** Data for this task follows **

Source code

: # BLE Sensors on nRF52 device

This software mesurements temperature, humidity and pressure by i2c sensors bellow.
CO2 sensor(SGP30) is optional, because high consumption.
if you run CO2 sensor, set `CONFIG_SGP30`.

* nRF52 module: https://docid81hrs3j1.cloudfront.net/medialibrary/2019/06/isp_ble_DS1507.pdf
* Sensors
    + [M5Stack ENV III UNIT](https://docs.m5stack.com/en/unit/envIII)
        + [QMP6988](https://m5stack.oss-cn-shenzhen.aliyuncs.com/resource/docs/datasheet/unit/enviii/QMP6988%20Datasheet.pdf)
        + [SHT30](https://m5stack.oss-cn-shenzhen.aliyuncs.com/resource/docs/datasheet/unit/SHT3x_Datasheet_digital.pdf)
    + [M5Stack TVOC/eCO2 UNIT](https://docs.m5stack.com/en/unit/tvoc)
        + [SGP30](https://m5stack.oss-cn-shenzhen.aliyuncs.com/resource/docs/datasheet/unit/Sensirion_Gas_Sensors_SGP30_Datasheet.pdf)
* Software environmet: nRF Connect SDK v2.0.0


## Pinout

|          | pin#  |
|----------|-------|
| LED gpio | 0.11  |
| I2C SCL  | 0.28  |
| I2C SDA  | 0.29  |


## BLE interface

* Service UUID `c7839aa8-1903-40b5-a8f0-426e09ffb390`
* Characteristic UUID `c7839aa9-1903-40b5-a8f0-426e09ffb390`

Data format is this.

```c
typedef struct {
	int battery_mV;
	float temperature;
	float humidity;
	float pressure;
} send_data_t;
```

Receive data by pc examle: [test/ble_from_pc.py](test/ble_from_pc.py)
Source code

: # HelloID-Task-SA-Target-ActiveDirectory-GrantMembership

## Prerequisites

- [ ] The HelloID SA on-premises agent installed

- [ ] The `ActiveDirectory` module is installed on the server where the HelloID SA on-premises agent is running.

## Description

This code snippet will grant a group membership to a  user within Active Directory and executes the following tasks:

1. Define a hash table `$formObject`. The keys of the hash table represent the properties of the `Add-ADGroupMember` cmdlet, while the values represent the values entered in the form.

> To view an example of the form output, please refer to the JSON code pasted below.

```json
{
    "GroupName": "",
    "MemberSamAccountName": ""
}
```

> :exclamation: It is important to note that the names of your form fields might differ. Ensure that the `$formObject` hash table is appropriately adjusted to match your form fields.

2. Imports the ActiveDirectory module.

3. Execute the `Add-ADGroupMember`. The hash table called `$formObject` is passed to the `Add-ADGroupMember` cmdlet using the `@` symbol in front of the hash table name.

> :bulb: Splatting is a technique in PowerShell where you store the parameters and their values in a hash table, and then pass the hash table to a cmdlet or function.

** End of Data for this task **
** Data for this task follows **

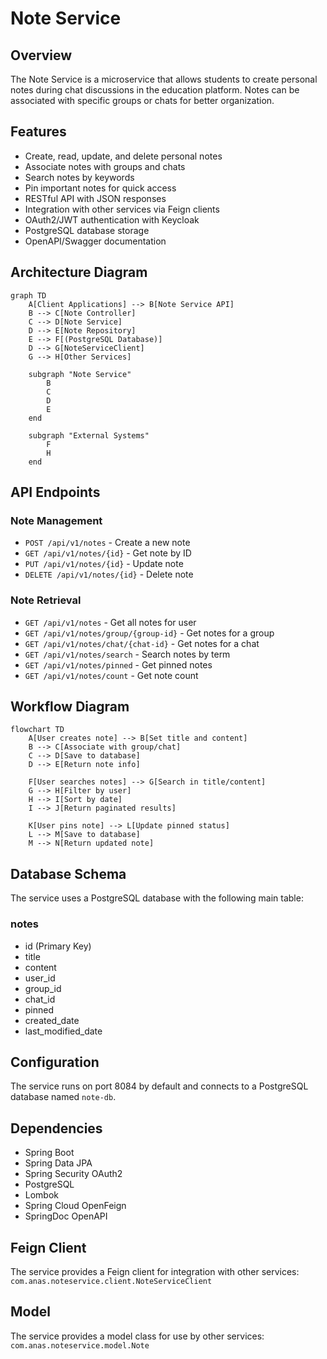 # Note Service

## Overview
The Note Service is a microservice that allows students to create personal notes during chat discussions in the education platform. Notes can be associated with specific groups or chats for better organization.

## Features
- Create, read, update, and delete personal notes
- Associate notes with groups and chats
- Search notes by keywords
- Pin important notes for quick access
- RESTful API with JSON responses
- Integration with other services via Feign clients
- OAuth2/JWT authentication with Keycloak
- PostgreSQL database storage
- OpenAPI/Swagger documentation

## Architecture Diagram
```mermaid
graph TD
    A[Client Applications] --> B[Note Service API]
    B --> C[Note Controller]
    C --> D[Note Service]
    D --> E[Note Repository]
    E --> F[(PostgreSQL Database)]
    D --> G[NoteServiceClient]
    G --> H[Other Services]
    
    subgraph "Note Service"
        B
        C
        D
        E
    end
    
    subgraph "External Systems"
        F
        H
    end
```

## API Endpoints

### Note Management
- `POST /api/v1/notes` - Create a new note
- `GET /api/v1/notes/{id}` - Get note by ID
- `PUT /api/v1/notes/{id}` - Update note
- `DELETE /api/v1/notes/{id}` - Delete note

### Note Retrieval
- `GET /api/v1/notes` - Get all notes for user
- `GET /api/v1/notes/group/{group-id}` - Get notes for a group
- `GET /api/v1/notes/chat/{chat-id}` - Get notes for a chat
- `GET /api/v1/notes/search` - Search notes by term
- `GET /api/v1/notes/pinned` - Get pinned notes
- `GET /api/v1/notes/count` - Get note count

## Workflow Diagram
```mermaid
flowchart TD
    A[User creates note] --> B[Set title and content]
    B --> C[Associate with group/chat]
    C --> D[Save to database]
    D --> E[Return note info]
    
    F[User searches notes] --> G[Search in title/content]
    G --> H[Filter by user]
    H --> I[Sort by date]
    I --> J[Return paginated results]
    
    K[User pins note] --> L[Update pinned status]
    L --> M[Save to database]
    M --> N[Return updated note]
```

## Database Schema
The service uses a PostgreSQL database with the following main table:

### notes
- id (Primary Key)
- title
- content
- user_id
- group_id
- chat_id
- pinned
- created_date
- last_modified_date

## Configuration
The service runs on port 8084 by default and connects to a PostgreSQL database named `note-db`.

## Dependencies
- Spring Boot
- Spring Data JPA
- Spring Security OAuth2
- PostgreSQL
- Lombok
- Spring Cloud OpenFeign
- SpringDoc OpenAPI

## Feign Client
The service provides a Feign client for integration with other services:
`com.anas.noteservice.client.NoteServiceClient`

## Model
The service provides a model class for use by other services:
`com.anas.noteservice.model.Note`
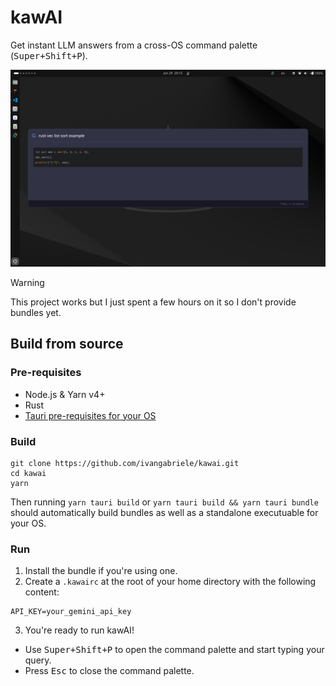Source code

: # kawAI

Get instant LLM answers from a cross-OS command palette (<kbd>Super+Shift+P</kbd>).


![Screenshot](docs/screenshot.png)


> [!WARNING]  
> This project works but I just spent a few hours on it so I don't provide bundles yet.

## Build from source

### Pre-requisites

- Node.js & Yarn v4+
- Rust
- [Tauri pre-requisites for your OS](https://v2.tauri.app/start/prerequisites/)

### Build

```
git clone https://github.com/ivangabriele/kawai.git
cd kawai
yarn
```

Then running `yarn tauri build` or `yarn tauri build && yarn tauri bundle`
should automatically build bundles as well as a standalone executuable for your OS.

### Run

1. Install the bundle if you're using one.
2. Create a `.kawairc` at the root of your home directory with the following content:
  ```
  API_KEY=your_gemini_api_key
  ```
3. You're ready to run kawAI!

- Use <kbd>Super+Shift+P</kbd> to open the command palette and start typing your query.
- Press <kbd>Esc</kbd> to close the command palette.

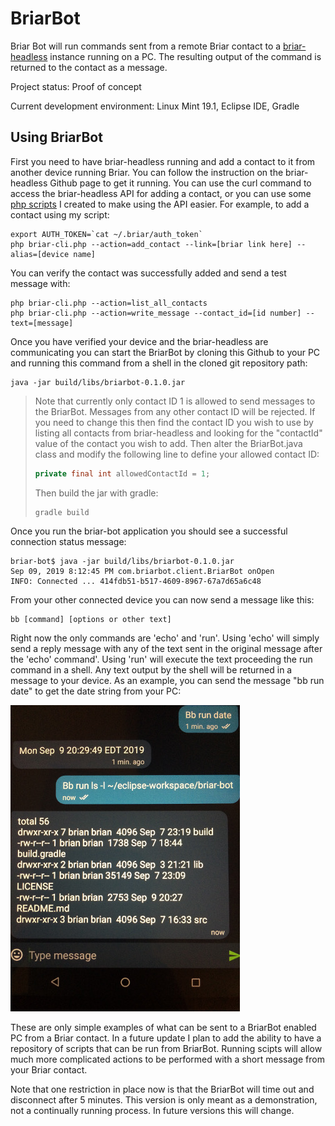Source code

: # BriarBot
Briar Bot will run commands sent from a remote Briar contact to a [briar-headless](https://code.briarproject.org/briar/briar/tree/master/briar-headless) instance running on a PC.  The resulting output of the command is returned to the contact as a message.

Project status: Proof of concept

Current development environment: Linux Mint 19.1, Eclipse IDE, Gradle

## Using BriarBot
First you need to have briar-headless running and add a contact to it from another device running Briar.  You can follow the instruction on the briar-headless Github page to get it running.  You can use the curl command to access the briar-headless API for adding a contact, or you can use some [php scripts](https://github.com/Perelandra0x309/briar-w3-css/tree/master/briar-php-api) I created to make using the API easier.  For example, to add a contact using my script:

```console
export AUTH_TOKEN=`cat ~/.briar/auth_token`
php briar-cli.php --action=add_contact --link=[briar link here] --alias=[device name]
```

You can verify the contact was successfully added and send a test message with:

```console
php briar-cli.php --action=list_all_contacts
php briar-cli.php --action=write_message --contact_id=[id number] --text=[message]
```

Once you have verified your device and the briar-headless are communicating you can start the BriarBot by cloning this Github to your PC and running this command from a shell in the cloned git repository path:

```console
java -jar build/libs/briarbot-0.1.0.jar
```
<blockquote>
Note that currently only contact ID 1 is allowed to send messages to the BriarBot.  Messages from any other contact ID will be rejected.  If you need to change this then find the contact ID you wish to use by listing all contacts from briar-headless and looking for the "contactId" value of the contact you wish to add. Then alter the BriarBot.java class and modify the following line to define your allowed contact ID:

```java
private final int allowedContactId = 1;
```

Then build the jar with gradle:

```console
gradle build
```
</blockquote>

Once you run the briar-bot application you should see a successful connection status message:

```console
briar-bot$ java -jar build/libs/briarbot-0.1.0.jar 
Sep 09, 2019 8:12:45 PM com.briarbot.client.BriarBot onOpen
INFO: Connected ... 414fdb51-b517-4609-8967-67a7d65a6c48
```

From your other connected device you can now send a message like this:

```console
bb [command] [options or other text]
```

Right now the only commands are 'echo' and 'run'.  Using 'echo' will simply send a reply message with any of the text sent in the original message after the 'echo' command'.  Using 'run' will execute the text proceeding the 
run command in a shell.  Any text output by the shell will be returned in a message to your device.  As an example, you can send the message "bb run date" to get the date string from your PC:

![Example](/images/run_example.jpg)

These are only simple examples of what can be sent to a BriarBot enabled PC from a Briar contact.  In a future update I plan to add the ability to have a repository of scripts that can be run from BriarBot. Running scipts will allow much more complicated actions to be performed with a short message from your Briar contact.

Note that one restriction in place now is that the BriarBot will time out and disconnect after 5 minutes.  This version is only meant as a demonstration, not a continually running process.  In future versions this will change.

** End of Data for this task **

** What to work on **
Repeat, exactly as they stand above, the lines from the line with "- Associate notes with groups and chats" to the line with "- OpenAPI/Swagger documentation", both lines included.

** Response area **
- Associate notes with groups and chats
- Search notes by keywords
- Pin important notes for quick access
- RESTful API with JSON responses
- Integration with other services via Feign clients
- OAuth2/JWT authentication with Keycloak
- PostgreSQL database storage
- OpenAPI/Swagger documentation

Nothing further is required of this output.